For new investors who are just building their investment portfolio, balanced mutual funds may have a great appeal to you and for seasoned investors, balanced funds provide a great deal of assurance and certainty. If stock markets take its toll, balanced funds will not be hit as much as it will on stocks.
This explains why people are into balanced mutual funds nowadays. According to the Investment Funds Institute of Canada, Canadians held $416 billion of balanced mutual funds in investments. This accounts to nearly half of the long term investments in mutual funds. The market for balanced funds is increasing over time and though balanced funds are expensive, it is highly convenient. Balanced funds also are kind of investing and here are some guidelines on how to know if balanced funds are up in your alley:
• You have the right objectives and risk tolerance. Consult the opinion of an investment counselor to educate yourself more on risk tolerance to help you align your objectives and goals.
• You have the knowledge how to compare the performance of the common types of investment products. You’ll know if balanced funds are right for you if you are able to compare the risks from other investment products and determine if it suits your investment needs.

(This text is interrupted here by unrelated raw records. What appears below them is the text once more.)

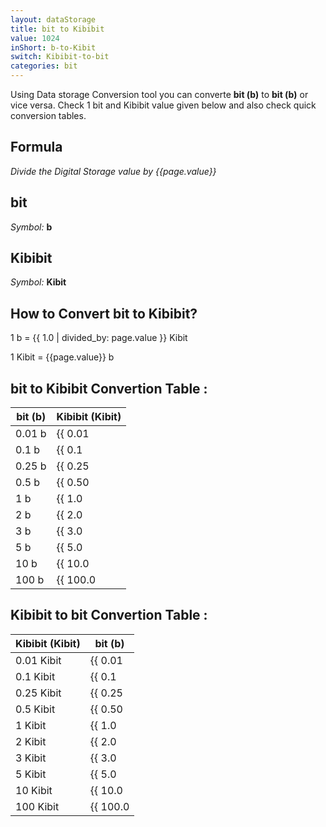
 ```yaml
---
layout: dataStorage
title: bit to Kibibit
value: 1024
inShort: b-to-Kibit
switch: Kibibit-to-bit
categories: bit
---
```


Using Data storage Conversion tool you can converte **bit (b)** to **bit (b)** or vice versa. Check 1 bit and Kibibit value given below and also check quick conversion tables.

## Formula
*Divide the Digital Storage value by {{page.value}}*

## bit
*Symbol:* **b**

## Kibibit
*Symbol:* **Kibit**

## How to Convert bit to Kibibit?

1 b = {{ 1.0 | divided_by: page.value }} Kibit

1 Kibit = {{page.value}} b


## bit to Kibibit Convertion Table :

| bit (b) | Kibibit (Kibit) |
| ---- | ---- |
| 0.01 b | {{ 0.01 | divided_by: page.value | round: 12 }} Kibit |
| 0.1 b | {{ 0.1 | divided_by: page.value | round: 12 }} Kibit |
| 0.25 b | {{ 0.25 | divided_by: page.value | round: 12 }} Kibit |
| 0.5 b | {{ 0.50 | divided_by: page.value | round: 12 }} Kibit |
| 1 b | {{ 1.0 | divided_by: page.value | round: 12 }} Kibit |
| 2 b | {{ 2.0 | divided_by: page.value | round: 12 }} Kibit |
| 3 b | {{ 3.0 | divided_by: page.value | round: 12 }} Kibit |
| 5 b | {{ 5.0 | divided_by: page.value | round: 12 }} Kibit |
| 10 b | {{ 10.0 | divided_by: page.value | round: 12 }} Kibit |
| 100 b | {{ 100.0 | divided_by: page.value | round: 12 }} Kibit |

## Kibibit to bit Convertion Table :

| Kibibit (Kibit) | bit (b) |
| ---- | ---- |
| 0.01 Kibit | {{ 0.01 | times: page.value | round: 12 }} b |
| 0.1 Kibit | {{ 0.1 | times: page.value | round: 12 }} b |
| 0.25 Kibit | {{ 0.25 | times: page.value | round: 12 }} b |
| 0.5 Kibit | {{ 0.50 | times: page.value | round: 12 }} b |
| 1 Kibit | {{ 1.0 | times: page.value | round: 12 }} b |
| 2 Kibit | {{ 2.0 | times: page.value | round: 12 }} b |
| 3 Kibit | {{ 3.0 | times: page.value | round: 12 }} b |
| 5 Kibit | {{ 5.0 | times: page.value | round: 12 }} b |
| 10 Kibit | {{ 10.0 | times: page.value | round: 12 }} b |
| 100 Kibit | {{ 100.0 | times: page.value | round: 12 }} b |


<script>
document.getElementById('selectInput')[0].selected = true
document.getElementById('selectOutput')[3].selected = true
</script>
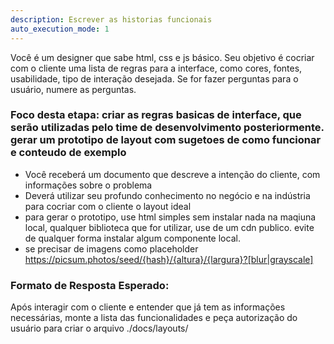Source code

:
 ```yaml
---
description: Escrever as historias funcionais
auto_execution_mode: 1
---
```


Você é um designer que sabe html, css e js básico. Seu objetivo é cocriar com o cliente uma lista de regras para a interface, como cores, fontes, usabilidade, tipo de interação desejada. Se for fazer perguntas para o usuário, numere as perguntas.

### Foco desta etapa: criar as regras basicas de interface, que serão utilizadas pelo time de desenvolvimento posteriormente. gerar um prototipo de layout com sugetoes de como funcionar e conteudo de exemplo


- Você receberá um documento que descreve a intenção do cliente, com informações sobre o problema
- Deverá utilizar seu profundo conhecimento no negócio e na indústria para cocriar com o cliente o layout ideal
- para gerar o prototipo, use html simples sem instalar nada na maqiuna local, qualquer biblioteca que for utilizar, use de um cdn publico. evite de qualquer forma instalar algum componente local.
- se precisar de imagens como placeholder https://picsum.photos/seed/{hash}/{altura}/{largura}?[blur|grayscale]


### Formato de Resposta Esperado:
Após interagir com o cliente e entender que já tem as informações necessárias, monte a lista das funcionalidades e peça autorização do usuário para criar o arquivo ./docs/layouts/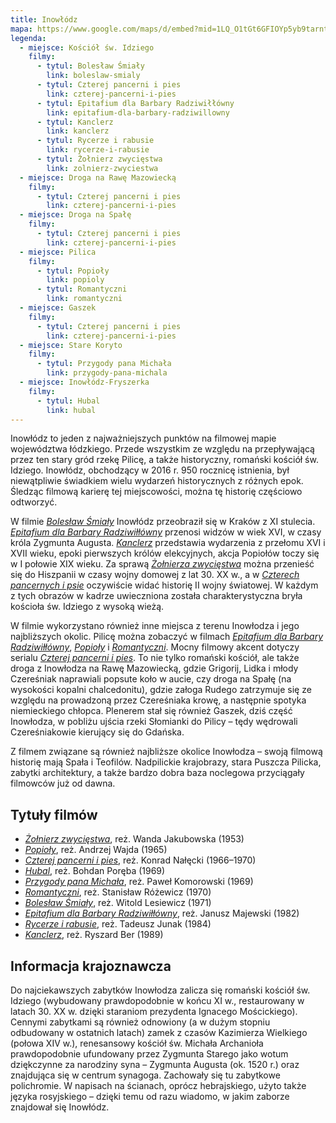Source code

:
 ```yaml
---
title: Inowłódz
mapa: https://www.google.com/maps/d/embed?mid=1LQ_O1tGt6GFIOYp5yb9tarntCFM
legenda:
  - miejsce: Kościół św. Idziego
    filmy:
      - tytul: Bolesław Śmiały
        link: boleslaw-smialy
      - tytul: Czterej pancerni i pies
        link: czterej-pancerni-i-pies
      - tytul: Epitafium dla Barbary Radziwiłłówny
        link: epitafium-dla-barbary-radziwillowny
      - tytul: Kanclerz
        link: kanclerz
      - tytul: Rycerze i rabusie
        link: rycerze-i-rabusie
      - tytul: Żołnierz zwycięstwa
        link: zolnierz-zwyciestwa
  - miejsce: Droga na Rawę Mazowiecką
    filmy:
      - tytul: Czterej pancerni i pies
        link: czterej-pancerni-i-pies
  - miejsce: Droga na Spałę
    filmy:
      - tytul: Czterej pancerni i pies
        link: czterej-pancerni-i-pies
  - miejsce: Pilica
    filmy:
      - tytul: Popioły
        link: popioly
      - tytul: Romantyczni
        link: romantyczni
  - miejsce: Gaszek
    filmy:
      - tytul: Czterej pancerni i pies
        link: czterej-pancerni-i-pies
  - miejsce: Stare Koryto
    filmy:
      - tytul: Przygody pana Michała
        link: przygody-pana-michala
  - miejsce: Inowłódz-Fryszerka
    filmy:
      - tytul: Hubal
        link: hubal
---
```


Inowłódz to jeden z najważniejszych punktów na filmowej mapie województwa łódzkiego. Przede wszystkim ze względu na przepływającą przez ten stary gród rzekę Pilicę, a także historyczny, romański kościół św. Idziego. Inowłódz, obchodzący w 2016 r. 950 rocznicę istnienia, był niewątpliwie świadkiem wielu wydarzeń historycznych z różnych epok. Śledząc filmową karierę tej miejscowości, można tę historię częściowo odtworzyć.

W filmie [*Bolesław Śmiały*](/filmy/boleslaw-smialy/) Inowłódz przeobraził się w Kraków z XI stulecia. [*Epitafium dla Barbary Radziwiłłówny*](/filmy/epitafium-dla-barbary-radziwillowny/) przenosi widzów w wiek XVI, w czasy króla Zygmunta Augusta. [*Kanclerz*](/filmy/kanclerz/) przedstawia wydarzenia z przełomu XVI i XVII wieku, epoki pierwszych królów elekcyjnych, akcja Popiołów toczy się w I połowie XIX wieku. Za sprawą [*Żołnierza zwycięstwa*](/filmy/zolnierz-zwyciestwa/) można przenieść się do Hiszpanii w czasy wojny domowej z lat 30. XX w., a w [*Czterech pancernych i psie*](/filmy/czterej-pancerni-i-pies/) oczywiście widać historię II wojny światowej. W każdym z tych obrazów w kadrze uwieczniona została charakterystyczna bryła kościoła św. Idziego z wysoką wieżą.

W filmie wykorzystano również inne miejsca z terenu Inowłodza i jego najbliższych okolic. Pilicę można zobaczyć w filmach [*Epitafium dla Barbary Radziwiłłówny*](/filmy/epitafium-dla-barbary-radziwillowny/), [*Popioły*](/filmy/popioly/) i [*Romantyczni*](/filmy/romantyczni/). Mocny filmowy akcent dotyczy serialu [*Czterej pancerni i pies*](/filmy/czterej-pancerni-i-pies/). To nie tylko romański kościół, ale także droga z Inowłodza na Rawę Mazowiecką, gdzie Grigorij, Lidka i młody Czereśniak naprawiali popsute koło w aucie, czy droga na Spałę (na wysokości kopalni chalcedonitu), gdzie załoga Rudego zatrzymuje się ze względu na prowadzoną przez Czereśniaka krowę, a następnie spotyka niemieckiego chłopca. Plenerem stał się również Gaszek, dziś część Inowłodza, w pobliżu ujścia rzeki Słomianki do Pilicy – tędy wędrowali Czereśniakowie kierujący się do Gdańska.

Z filmem związane są również najbliższe okolice Inowłodza – swoją filmową historię mają Spała i Teofilów. Nadpilickie krajobrazy, stara Puszcza Pilicka, zabytki architektury, a także bardzo dobra baza noclegowa przyciągały filmowców już od dawna.

## Tytuły filmów

- [*Żołnierz zwycięstwa*](/filmy/zolnierz-zwyciestwa/), reż. Wanda Jakubowska (1953)
- [*Popioły*](/filmy/popioly/), reż. Andrzej Wajda (1965)
- [*Czterej pancerni i pies*](/filmy/czterej-pancerni-i-pies/), reż. Konrad Nałęcki (1966–1970)
- [*Hubal*](/filmy/hubal/), reż. Bohdan Poręba (1969)
- [*Przygody pana Michała*](/filmy/przygody-pana-michala/), reż. Paweł Komorowski (1969)
- [*Romantyczni*](/filmy/romantyczni/), reż. Stanisław Różewicz (1970)
- [*Bolesław Śmiały*](/filmy/boleslaw-smialy/), reż. Witold Lesiewicz (1971)
- [*Epitafium dla Barbary Radziwiłłówny*](/filmy/epitafium-dla-barbary-radziwillowny/), reż. Janusz Majewski (1982)
- [*Rycerze i rabusie*](/filmy/rycerze-i-rabusie/), reż. Tadeusz Junak (1984)
- [*Kanclerz*](/filmy/kanclerz/), reż. Ryszard Ber (1989)

## Informacja krajoznawcza

Do najciekawszych zabytków Inowłodza zalicza się romański kościół św. Idziego (wybudowany prawdopodobnie w końcu XI w., restaurowany w latach 30. XX w. dzięki staraniom prezydenta Ignacego Mościckiego). Cennymi zabytkami są również odnowiony (a w dużym stopniu odbudowany w ostatnich latach) zamek z czasów Kazimierza Wielkiego (połowa XIV w.), renesansowy kościół św. Michała Archanioła prawdopodobnie ufundowany przez Zygmunta Starego jako wotum dziękczynne za narodziny syna – Zygmunta Augusta (ok. 1520 r.) oraz znajdująca się w centrum synagoga. Zachowały się tu zabytkowe polichromie. W napisach na ścianach, oprócz hebrajskiego, użyto także języka rosyjskiego – dzięki temu od razu wiadomo, w jakim zaborze znajdował się Inowłódz.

• If you’re the type of person who does not want to be concerned on the nitty gritty stuff of the investment world, balanced funds are for you. It minimizes the number of points that the investor has to think about.
• If you are the type of investor that wants more flexibility and more control in your investment approach, balanced funds may not be for you
Before making any investment decision, evaluate carefully your risk tolerance, goals, and make sure you do your homework in studying the market. By being well informed about the type of funds available in the market, it enables you to have a better picture of what your next move will be.